As a hiring manager, the number one key in keeping an engaged team is creating individualized plans for each employee. But, before you can create the plan, you need to have a heart-to heart-discussion with your employee about what they want to accomplish in the job they’re in, and in the future. These three questions will allow the employee to self-discover what they want to pursue:

  1. What led your decision to join the company? This question is a great lead in because it gives the employee a chance to talk about what key factor planted the seed of the company as a good fit for them, as well as their thoughts on the company.
  2. Where do you see yourself in the next 5 years?
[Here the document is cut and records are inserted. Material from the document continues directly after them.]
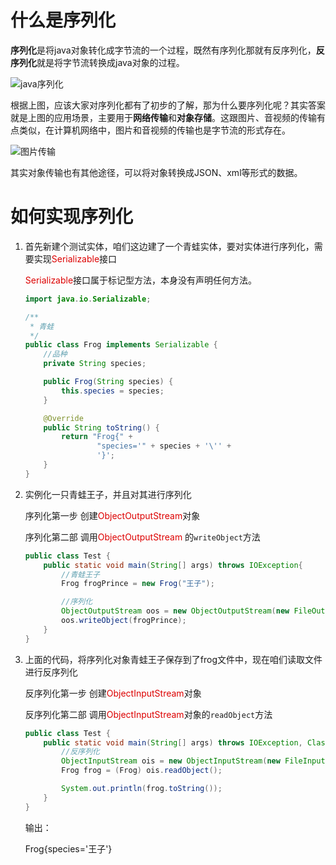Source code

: # 什么是序列化

**序列化**是将java对象转化成字节流的一个过程，既然有序列化那就有反序列化，**反序列化**就是将字节流转换成java对象的过程。

![java序列化](http://cdn.mtmn.top/image-1f68f30bf5d6411690d72d8814a485a1.png)

根据上图，应该大家对序列化都有了初步的了解，那为什么要序列化呢？其实答案就是上图的应用场景，主要用于**网络传输**和**对象存储**。这跟图片、音视频的传输有点类似，在计算机网络中，图片和音视频的传输也是字节流的形式存在。

![图片传输](http://cdn.mtmn.top/image-f27830441355406f8af092830adb6839.png)

其实对象传输也有其他途径，可以将对象转换成JSON、xml等形式的数据。

# 如何实现序列化

1. 首先新建个测试实体，咱们这边建了一个青蛙实体，要对实体进行序列化，需要实现<font color="#dd0000">Serializable</font>接口

   <font color="#dd0000">Serializable</font>接口属于标记型方法，本身没有声明任何方法。

   ```java
   import java.io.Serializable;
   
   /**
    * 青蛙
    */
   public class Frog implements Serializable {
       //品种
       private String species;
   
       public Frog(String species) {
           this.species = species;
       }
   
       @Override
       public String toString() {
           return "Frog{" +
                   "species='" + species + '\'' +
                   '}';
       }
   }
   ```

2. 实例化一只青蛙王子，并且对其进行序列化

   序列化第一步 创建<font color="#dd0000">ObjectOutputStream</font>对象

   序列化第二部 调用<font color="#dd0000">ObjectOutputStream</font> 的`writeObject`方法

   ```java
   public class Test {
       public static void main(String[] args) throws IOException{
           //青蛙王子
           Frog frogPrince = new Frog("王子");
   
           //序列化
           ObjectOutputStream oos = new ObjectOutputStream(new FileOutputStream("frog"));
           oos.writeObject(frogPrince);
       }
   }
   ```

3. 上面的代码，将序列化对象青蛙王子保存到了frog文件中，现在咱们读取文件进行反序列化

   反序列化第一步 创建<font color="#dd0000">ObjectInputStream</font>对象

   反序列化第二部 调用<font color="#dd0000">ObjectInputStream</font>对象的`readObject`方法

   ```java
   public class Test {
       public static void main(String[] args) throws IOException, ClassNotFoundException {
           //反序列化
           ObjectInputStream ois = new ObjectInputStream(new FileInputStream("frog"));
           Frog frog = (Frog) ois.readObject();
   
           System.out.println(frog.toString());
       }
   }
   ```

   输出：

   Frog{species='王子'}

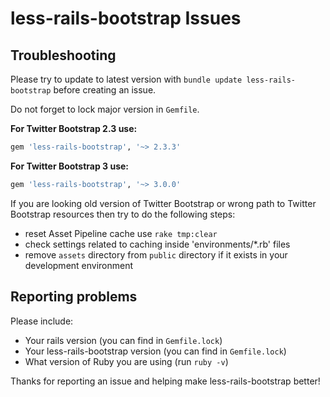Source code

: # less-rails-bootstrap Issues

## Troubleshooting

Please try to update to latest version with `bundle update less-rails-bootstrap` before creating an issue.

Do not forget to lock major version in `Gemfile`. 

**For Twitter Bootstrap 2.3 use:**

```ruby
gem 'less-rails-bootstrap', '~> 2.3.3'
```

**For Twitter Bootstrap 3 use:**

```ruby
gem 'less-rails-bootstrap', '~> 3.0.0'
```

If you are looking old version of Twitter Bootstrap or wrong path to Twitter Bootstrap resources then try to do the following steps:

* reset Asset Pipeline cache use `rake tmp:clear`
* check settings related to caching inside 'environments/*.rb' files
* remove `assets` directory from `public` directory if it exists in your development environment

## Reporting problems

Please include:

 - Your rails version (you can find in `Gemfile.lock`)
 - Your less-rails-bootstrap version (you can find in `Gemfile.lock`)
 - What version of Ruby you are using (run `ruby -v`)

Thanks for reporting an issue and helping make less-rails-bootstrap better!

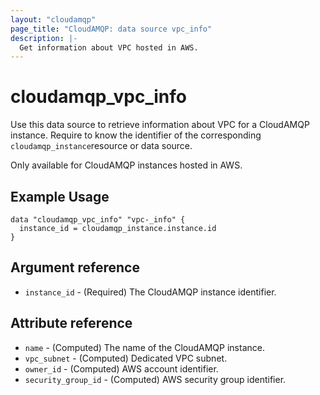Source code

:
 ```yaml
---
layout: "cloudamqp"
page_title: "CloudAMQP: data source vpc_info"
description: |-
  Get information about VPC hosted in AWS.
---
```


# cloudamqp_vpc_info

Use this data source to retrieve information about VPC for a CloudAMQP instance. Require to know the identifier of the corresponding `cloudamqp_instance`resource or data source.

Only available for CloudAMQP instances hosted in AWS.

## Example Usage

```hcl
data "cloudamqp_vpc_info" "vpc-_info" {
  instance_id = cloudamqp_instance.instance.id
}
```

## Argument reference

* `instance_id` - (Required) The CloudAMQP instance identifier.

## Attribute reference

* `name`                - (Computed) The name of the CloudAMQP instance.
* `vpc_subnet`          - (Computed) Dedicated VPC subnet.
* `owner_id`            - (Computed) AWS account identifier.
* `security_group_id`   - (Computed) AWS security group identifier.
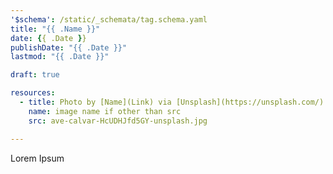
 ```yaml
---
'$schema': /static/_schemata/tag.schema.yaml
title: "{{ .Name }}"
date: {{ .Date }}
publishDate: "{{ .Date }}"
lastmod: "{{ .Date }}"

draft: true

resources:
  - title: Photo by [Name](Link) via [Unsplash](https://unsplash.com/)
    name: image name if other than src
    src: ave-calvar-HcUDHJfd5GY-unsplash.jpg

---
```


Lorem Ipsum
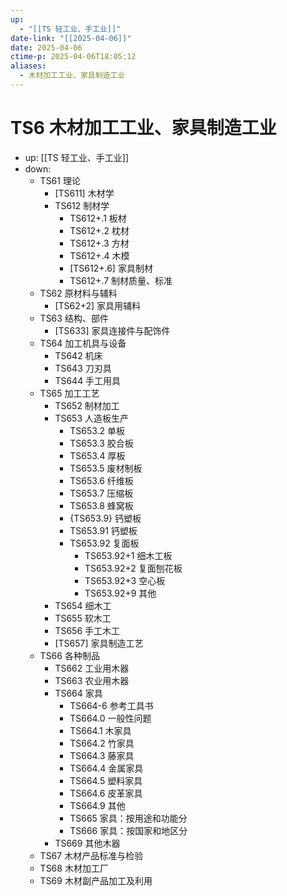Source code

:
 ```yaml
---
up:
  - "[[TS 轻工业、手工业]]"
date-link: "[[2025-04-06]]"
date: 2025-04-06
ctime-p: 2025-04-06T18:05:12
aliases:
  - 木材加工工业、家具制造工业
---
```


# TS6 木材加工工业、家具制造工业

- up: [[TS 轻工业、手工业]]
- down:	
	- TS61 理论
		- [TS611] 木材学
		- TS612 制材学
			- TS612+.1 板材
			- TS612+.2 枕材
			- TS612+.3 方材
			- TS612+.4 木模
			- [TS612+.6] 家具制材
			- TS612+.7 制材质量、标准
	- TS62 原材料与辅料
		- [TS62+2] 家具用辅料
	- TS63 结构、部件
		- [TS633] 家具连接件与配饰件
	- TS64 加工机具与设备
		- TS642 机床
		- TS643 刀刃具
		- TS644 手工用具
	- TS65 加工工艺
		- TS652 制材加工
		- TS653 人造板生产
			- TS653.2 单板
			- TS653.3 胶合板
			- TS653.4 厚板
			- TS653.5 废材制板
			- TS653.6 纤维板
			- TS653.7 压缩板
			- TS653.8 蜂窝板
			- {TS653.9} 钙塑板
			- TS653.91 钙塑板
			- TS653.92 复面板
				- TS653.92+1 细木工板
				- TS653.92+2 复面刨花板
				- TS653.92+3 空心板
				- TS653.92+9 其他
		- TS654 细木工
		- TS655 软木工
		- TS656 手工木工
		- [TS657] 家具制造工艺
	- TS66 各种制品
		- TS662 工业用木器
		- TS663 农业用木器
		- TS664 家具
			- TS664-6 参考工具书
			- TS664.0 一般性问题
			- TS664.1 木家具
			- TS664.2 竹家具
			- TS664.3 藤家具
			- TS664.4 金属家具
			- TS664.5 塑料家具
			- TS664.6 皮革家具
			- TS664.9 其他
			- TS665 家具：按用途和功能分
			- TS666 家具：按国家和地区分
		- TS669 其他木器
	- TS67 木材产品标准与检验
	- TS68 木材加工厂
	- TS69 木材副产品加工及利用
		
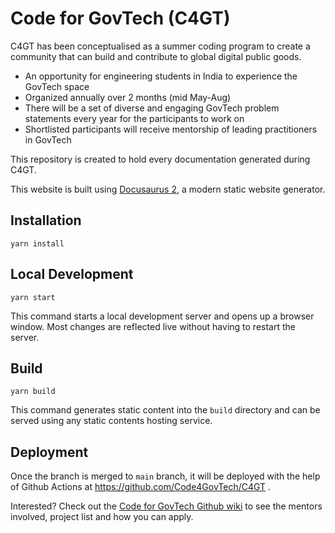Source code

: # Code for GovTech (C4GT)

C4GT has been conceptualised as a summer coding program to create a community that can build and contribute to global digital public goods.
 - An opportunity for engineering students in India to experience the GovTech space 
 - Organized annually over 2 months (mid May-Aug)
 - There will be a set of diverse and engaging GovTech problem statements every year for the participants to work on
 - Shortlisted participants will receive mentorship of leading practitioners in GovTech 

This repository is created to hold every documentation generated during C4GT.

This website is built using [Docusaurus 2](https://docusaurus.io/), a modern static website generator.

## Installation

```console
yarn install
```

## Local Development

```console
yarn start
```

This command starts a local development server and opens up a browser window. Most changes are reflected live without having to restart the server.

## Build

```console
yarn build
```

This command generates static content into the `build` directory and can be served using any static contents hosting service.

## Deployment

Once the branch is merged to `main` branch, it will be deployed with the help of Github Actions at https://github.com/Code4GovTech/C4GT .

Interested? Check out the [Code for GovTech Github wiki](https://github.com/Code4GovTech/C4GT/wiki) to see the mentors involved, project list and how you can apply. 
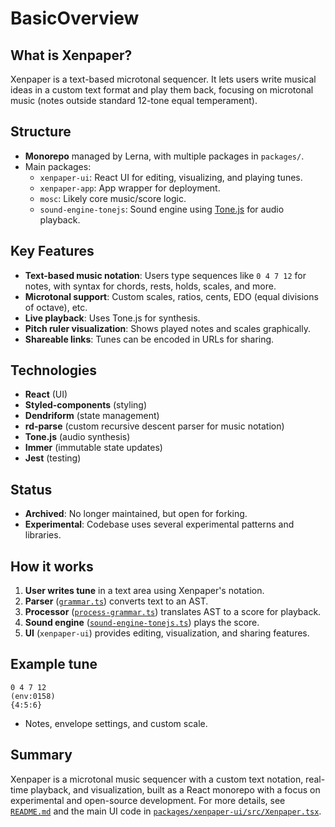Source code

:# BasicOverview

## What is Xenpaper?

Xenpaper is a text-based microtonal sequencer. It lets users write musical ideas in a custom text format and play them back, focusing on microtonal music (notes outside standard 12-tone equal temperament).

## Structure

- **Monorepo** managed by Lerna, with multiple packages in `packages/`.
- Main packages:
  - `xenpaper-ui`: React UI for editing, visualizing, and playing tunes.
  - `xenpaper-app`: App wrapper for deployment.
  - `mosc`: Likely core music/score logic.
  - `sound-engine-tonejs`: Sound engine using [Tone.js](https://tonejs.github.io/) for audio playback.

## Key Features

- **Text-based music notation**: Users type sequences like `0 4 7 12` for notes, with syntax for chords, rests, holds, scales, and more.
- **Microtonal support**: Custom scales, ratios, cents, EDO (equal divisions of octave), etc.
- **Live playback**: Uses Tone.js for synthesis.
- **Pitch ruler visualization**: Shows played notes and scales graphically.
- **Shareable links**: Tunes can be encoded in URLs for sharing.

## Technologies

- **React** (UI)
- **Styled-components** (styling)
- **Dendriform** (state management)
- **rd-parse** (custom recursive descent parser for music notation)
- **Tone.js** (audio synthesis)
- **Immer** (immutable state updates)
- **Jest** (testing)

## Status

- **Archived**: No longer maintained, but open for forking.
- **Experimental**: Codebase uses several experimental patterns and libraries.

## How it works

1. **User writes tune** in a text area using Xenpaper's notation.
2. **Parser** ([`grammar.ts`](../packages/xenpaper-ui/src/data/grammar.ts)) converts text to an AST.
3. **Processor** ([`process-grammar.ts`](../packages/xenpaper-ui/src/data/process-grammar.ts)) translates AST to a score for playback.
4. **Sound engine** ([`sound-engine-tonejs.ts`](../packages/sound-engine-tonejs/src/sound-engine-tonejs.ts)) plays the score.
5. **UI** (`xenpaper-ui`) provides editing, visualization, and sharing features.

## Example tune

```
0 4 7 12
(env:0158)
{4:5:6}
```

- Notes, envelope settings, and custom scale.

## Summary

Xenpaper is a microtonal music sequencer with a custom text notation, real-time playback, and visualization, built as a React monorepo with a focus on experimental and open-source development. For more details, see [`README.md`](../README.md) and the main UI code in [`packages/xenpaper-ui/src/Xenpaper.tsx`](../packages/xenpaper-ui/src/Xenpaper.tsx).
This is a good segue into if the employee sees your company as a short term position or a career.
  3. What do you need from me to help you reach your goals? A lot of times employees don’t know what they need from their hiring manager. So it is your duty to visualize their goal with them, see the potential road blocks that may hold them back, and provide them with resources.

Once you have this conversation with the dis-engaged employee, it will become apparent what the employee feels they are lacking in the current work environment. This conversation provides a safe space for the employee to understand what they need to become re-engaged.

Provide resources for employees.

As discussed in question three above, providing resources to your employees will not only re-engage them but will show you are making a large effort to listen and help. Offering mentors, setting up job shadows, and assigning them projects that align with their goals are great ways of mixing the daily routine.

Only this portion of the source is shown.